That’s not to say I lack the crumbs of an idea to write something — be it an article, a feature, a story, a script, a poem. The transition from head to keyboard is like attaining the jump to light speed — theoretically possible but for outside the realm of possibilities at this stage. The scraps I do have are scattered around my mind, overlapping with others, gobbling up the weaker ones, running scared when I try to cautiously approach it. Even know I can sense some of them cowering in fear of my shadow coming into sight of them.

There are yet others that are too colossal for me to comprehend, so out of control, so sprawling from my near endless tinkering of them that they stand like titans compared to my insignificant self, belittling my very existence, laughing in my face at the thought that I could somehow conquer them. Those are usually my feature script ideas. My white whales. I have endings, beginnings, scenes, pieces of dialogue, major moments and revelations. I once said to a friend of mine that my stories are like an idea of a story but not the story itself, or something to that extent. I also said that basically any script I write, or at least attempt to develop is essentially just a trailer. Intriguing but ultimately a disparate collection of images and sound that lacks the core that makes it a true story.

I just checked my phone for no apparent reason a third time now since starting this article. Five times if you include glancing at it, and I struggle to retain focus at this very moment, although typing it out in essentially real time helps to keep my eyes on a much more useful screen. Did I just grit my teeth? I’m pretty sure I did.

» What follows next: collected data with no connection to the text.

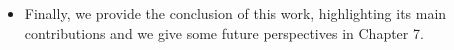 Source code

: \begin{itemize}
	\item Finally, we provide the conclusion of this work, highlighting its main contributions and
	we give some future perspectives in Chapter 7.
	
\end{itemize}








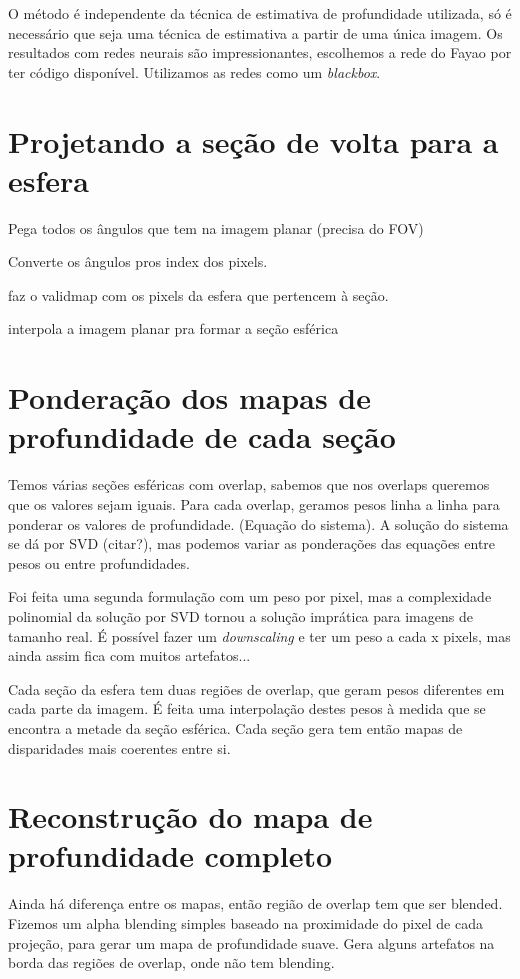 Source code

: \documentclass[cic,tc]{iiufrgs}
\begin{document}
O método é independente da técnica de estimativa de profundidade utilizada, só é necessário que seja uma técnica de estimativa a partir de uma única imagem. Os resultados com redes neurais são impressionantes, escolhemos a rede do Fayao por ter código disponível. Utilizamos as redes como um \textit{blackbox}.

\section{Projetando a seção de volta para a esfera}

Pega todos os ângulos que tem na imagem planar (precisa do FOV)

Converte os ângulos pros index dos pixels.

faz o validmap com os pixels da esfera que pertencem à seção.

interpola a imagem planar pra formar a seção esférica

\section{Ponderação dos mapas de profundidade de cada seção}

Temos várias seções esféricas com overlap, sabemos que nos overlaps queremos que os valores sejam iguais. Para cada overlap, geramos pesos linha a linha para ponderar os valores de profundidade. (Equação do sistema). A solução do sistema se dá por SVD (citar?), mas podemos variar as ponderações das equações entre pesos ou entre profundidades.

Foi feita uma segunda formulação com um peso por pixel, mas a complexidade polinomial da solução por SVD tornou a solução imprática para imagens de tamanho real. É possível fazer um \textit{downscaling} e ter um peso a cada x pixels, mas ainda assim fica com muitos artefatos...

Cada seção da esfera tem duas regiões de overlap, que geram pesos diferentes em cada parte da imagem. É feita uma interpolação destes pesos à medida que se encontra a metade da seção esférica. Cada seção gera tem então mapas de disparidades mais coerentes entre si.

\section{Reconstrução do mapa de profundidade completo}

Ainda há diferença entre os mapas, então região de overlap tem que ser blended. Fizemos um alpha blending simples baseado na proximidade do pixel de cada projeção, para gerar um mapa de profundidade suave. Gera alguns artefatos na borda das regiões de overlap, onde não tem blending.
\end{document}

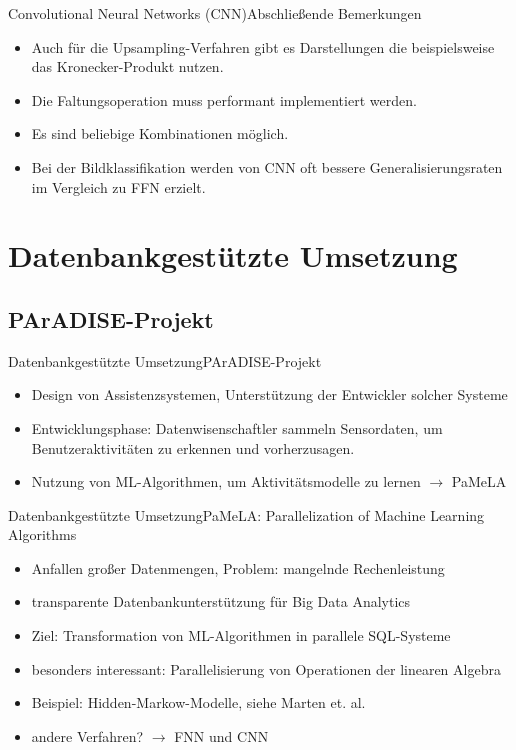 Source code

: \documentclass[10pt]{beamer} %
\begin{document}
\begin{frame}{Convolutional Neural Networks (CNN)}{Abschließende Bemerkungen}
   \pause
   \begin{itemize}
      \item Auch für die Upsampling-Verfahren gibt es Darstellungen die beispielsweise das Kronecker-Produkt nutzen.
   
   \pause
   \item Die Faltungsoperation muss performant implementiert werden.
   
   \pause
   \item Es sind beliebige Kombinationen möglich.

   \pause
   \item Bei der Bildklassifikation werden von CNN oft bessere Generalisierungsraten im Vergleich zu FFN erzielt.

\end{itemize}
\end{frame}

\section{Datenbankgestützte Umsetzung}
\subsection{PArADISE-Projekt}
\begin{frame}{Datenbankgestützte Umsetzung}{PArADISE-Projekt}
   \pause
   \begin{itemize}
      \item Design von Assistenzsystemen, Unterstützung der Entwickler solcher Systeme
      \pause
      \item Entwicklungsphase: Datenwisenschaftler sammeln Sensordaten, um Benutzeraktivitäten zu erkennen und vorherzusagen.
      \pause
      \item Nutzung von ML-Algorithmen, um Aktivitätsmodelle zu lernen $\rightarrow$ PaMeLA
   \end{itemize}
\end{frame}

\begin{frame}{Datenbankgestützte Umsetzung}{PaMeLA: Parallelization of Machine Learning Algorithms }
   \pause
   \begin{itemize}
      \item Anfallen großer Datenmengen, Problem: mangelnde Rechenleistung
      \pause
      \item transparente Datenbankunterstützung für Big Data Analytics
      \pause
      \item Ziel: Transformation von ML-Algorithmen in parallele SQL-Systeme
      \pause
      \item besonders interessant: Parallelisierung von Operationen der linearen Algebra
      \pause
      \item Beispiel: Hidden-Markow-Modelle, siehe Marten et. al. \cite{dissmarten}
      \pause 
      \item andere Verfahren? $\rightarrow$ FNN und CNN
   \end{itemize}
\end{frame}
\end{document}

Some of the ideas that I’ve collected over the last couple of weeks that I thought could be of interest and relevance: analysing and comparing the differing perspectives and portrayals of war between Saving Private Ryan and The Thin Red Line, more Seinfeld stuff, an ode to the Winnipeg Jets and Tampa Bay Lightning Stanley Cup Finals that could have been, Golden State winning yet another championship, Trump stumbling across with pure dumb luck one of the few possible ways to get North Korea to listen (sixth time looking at my phone), when too many options is a problem, something about unable to stop loving someone, a celebration at a bar, a house party experience, Lebron’s future, stuff about The Dark Knight and probably Pixar thrown in.

It’s a mess, and that’s just the articles. The script ideas I’m almost too scared to list, in case I have a panic attack at the realisation of how little I’ve produced of them.

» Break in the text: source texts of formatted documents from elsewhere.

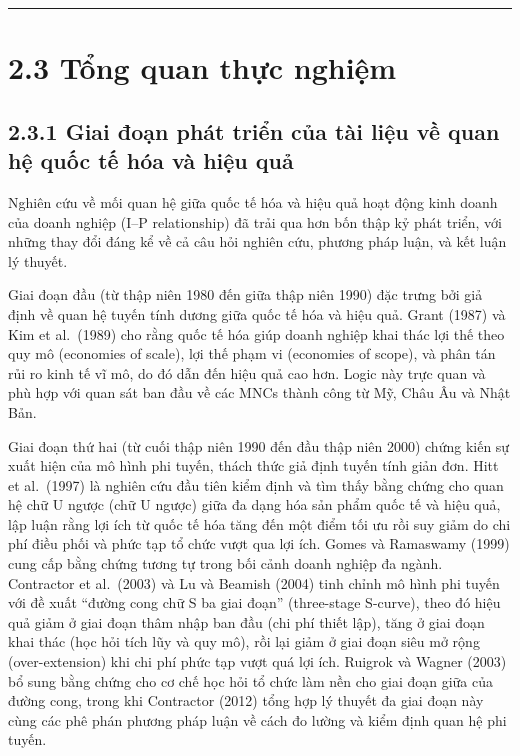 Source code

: \documentclass[
  a4paper,
  13pt]{extreport}
\begin{document}
\begin{center}\rule{0.5\linewidth}{0.5pt}\end{center}

\hypertarget{tux1ed5ng-quan-thux1ef1c-nghiux1ec7m}{%
\section{2.3 Tổng quan thực
nghiệm}\label{tux1ed5ng-quan-thux1ef1c-nghiux1ec7m}}

\hypertarget{giai-ux111oux1ea1n-phuxe1t-triux1ec3n-cux1ee7a-tuxe0i-liux1ec7u-vux1ec1-quan-hux1ec7-quux1ed1c-tux1ebf-huxf3a-vuxe0-hiux1ec7u-quux1ea3}{%
\subsection{2.3.1 Giai đoạn phát triển của tài liệu về quan hệ quốc tế
hóa và hiệu
quả}\label{giai-ux111oux1ea1n-phuxe1t-triux1ec3n-cux1ee7a-tuxe0i-liux1ec7u-vux1ec1-quan-hux1ec7-quux1ed1c-tux1ebf-huxf3a-vuxe0-hiux1ec7u-quux1ea3}}

Nghiên cứu về mối quan hệ giữa quốc tế hóa và hiệu quả hoạt động kinh
doanh của doanh nghiệp (I--P relationship) đã trải qua hơn bốn thập kỷ
phát triển, với những thay đổi đáng kể về cả câu hỏi nghiên cứu, phương
pháp luận, và kết luận lý thuyết.

Giai đoạn đầu (từ thập niên 1980 đến giữa thập niên 1990) đặc trưng bởi
giả định về quan hệ tuyến tính dương giữa quốc tế hóa và hiệu quả. Grant
(1987) và Kim et al.~(1989) cho rằng quốc tế hóa giúp doanh nghiệp khai
thác lợi thế theo quy mô (economies of scale), lợi thế phạm vi
(economies of scope), và phân tán rủi ro kinh tế vĩ mô, do đó dẫn đến
hiệu quả cao hơn. Logic này trực quan và phù hợp với quan sát ban đầu về
các MNCs thành công từ Mỹ, Châu Âu và Nhật Bản.

Giai đoạn thứ hai (từ cuối thập niên 1990 đến đầu thập niên 2000) chứng
kiến sự xuất hiện của mô hình phi tuyến, thách thức giả định tuyến tính
giản đơn. Hitt et al.~(1997) là nghiên cứu đầu tiên kiểm định và tìm
thấy bằng chứng cho quan hệ chữ U ngược (chữ U ngược) giữa đa dạng hóa
sản phẩm quốc tế và hiệu quả, lập luận rằng lợi ích từ quốc tế hóa tăng
đến một điểm tối ưu rồi suy giảm do chi phí điều phối và phức tạp tổ
chức vượt qua lợi ích. Gomes và Ramaswamy (1999) cung cấp bằng chứng
tương tự trong bối cảnh doanh nghiệp đa ngành. Contractor et al.~(2003)
và Lu và Beamish (2004) tinh chỉnh mô hình phi tuyến với đề xuất ``đường
cong chữ S ba giai đoạn'' (three-stage S-curve), theo đó hiệu quả giảm ở
giai đoạn thâm nhập ban đầu (chi phí thiết lập), tăng ở giai đoạn khai
thác (học hỏi tích lũy và quy mô), rồi lại giảm ở giai đoạn siêu mở rộng
(over-extension) khi chi phí phức tạp vượt quá lợi ích. Ruigrok và
Wagner (2003) bổ sung bằng chứng cho cơ chế học hỏi tổ chức làm nền cho
giai đoạn giữa của đường cong, trong khi Contractor (2012) tổng hợp lý
thuyết đa giai đoạn này cùng các phê phán phương pháp luận về cách đo
lường và kiểm định quan hệ phi tuyến.
\end{document}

The nature of a writer — if I can even call myself that — is twisted in knots of anxiety, hesitation, inspiration and deflation. Creative should be a dirty word. The whole goddamn process is dirty, slow, tragic and pretty much the opposite of every single article that pops up about how to write this or that or the other. What someone learned is completely different to what someone else needs to learn. Foolproof, guaranteed, quick fix, the only thing you need to read to day — each of those leading down a rabbit hole to nowhere. It becomes a battle not just within yourself but with every other single person who’s jumping for the same prize. We’re all in this together not because we want to be but because none of us know how to swim if we jumped off the boat.

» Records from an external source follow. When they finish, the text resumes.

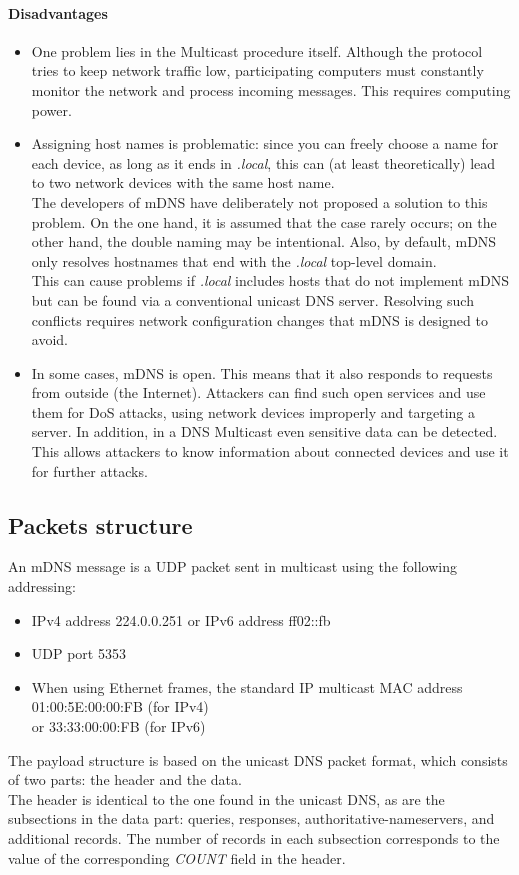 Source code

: \documentclass[fleqn, 10pt]{SelfArx} %
\begin{document}
\paragraph{Disadvantages} 
\begin{itemize}[leftmargin=*]
    \item One problem lies in the Multicast procedure itself. Although the protocol tries to keep network traffic low, participating computers must constantly monitor the network and process incoming messages. This requires computing power.
    \item Assigning host names is problematic: since you can freely choose a name for each device, as long as it ends in {\it{.local}}, this can (at least theoretically) lead to two network devices with the same host name.\\
          The developers of mDNS have deliberately not proposed a solution to this problem. On the one hand, it is assumed that the case rarely occurs; on the other hand, the double naming may be intentional. Also, by default, mDNS only resolves hostnames that end with the {\it{.local}} top-level domain. \\
          This can cause problems if {\it{.local}} includes hosts that do not implement mDNS but can be found via a conventional unicast DNS server. Resolving such conflicts requires network configuration changes that mDNS is designed to avoid.
    \item In some cases, mDNS is open. This means that it also responds to requests from outside (the Internet). Attackers can find such open services and use them for DoS attacks, using network devices improperly and targeting a server. In addition, in a DNS Multicast even sensitive data can be detected. 
	      This allows attackers to know information about connected devices and use it for further attacks.
\end{itemize}

\subsection{Packets structure}
An mDNS message is a UDP packet sent in multicast using the following addressing:
\begin{itemize}[leftmargin=*]
    \item IPv4 address 224.0.0.251 or IPv6 address ff02::fb
    \item UDP port 5353
    \item When using Ethernet frames, the standard IP multicast MAC address 01:00:5E:00:00:FB (for IPv4) \\or 33:33:00:00:FB (for IPv6)
\end{itemize}
The payload structure is based on the unicast DNS packet format, which consists of two parts: the header and the data.\\
The header is identical to the one found in the unicast DNS, as are the subsections in the data part: queries, responses, authoritative-nameservers, and additional records. The number of records in each subsection corresponds to the value of the corresponding {\it{COUNT}} field in the header.
\end{document}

Fretting and scratching, time lost yet again to the phone. A dryness hits the mouth, multiple tabs open like a lottery draw, maybe random chance will provide the jump, the hit. Often I stare into the middle distance, perfecting my adequate level soap drama acting (it’s still a career option right?) My body usually remains still even as my brain is running a trillion different simulations to kickstart this damn productivity. The thing with simulations though is that it takes in the future — and for me the future ends up blowing up the present. All those anxieties and concerns and worries and fears bleed out so profusely that there aren’t enough bandages to cover the wound.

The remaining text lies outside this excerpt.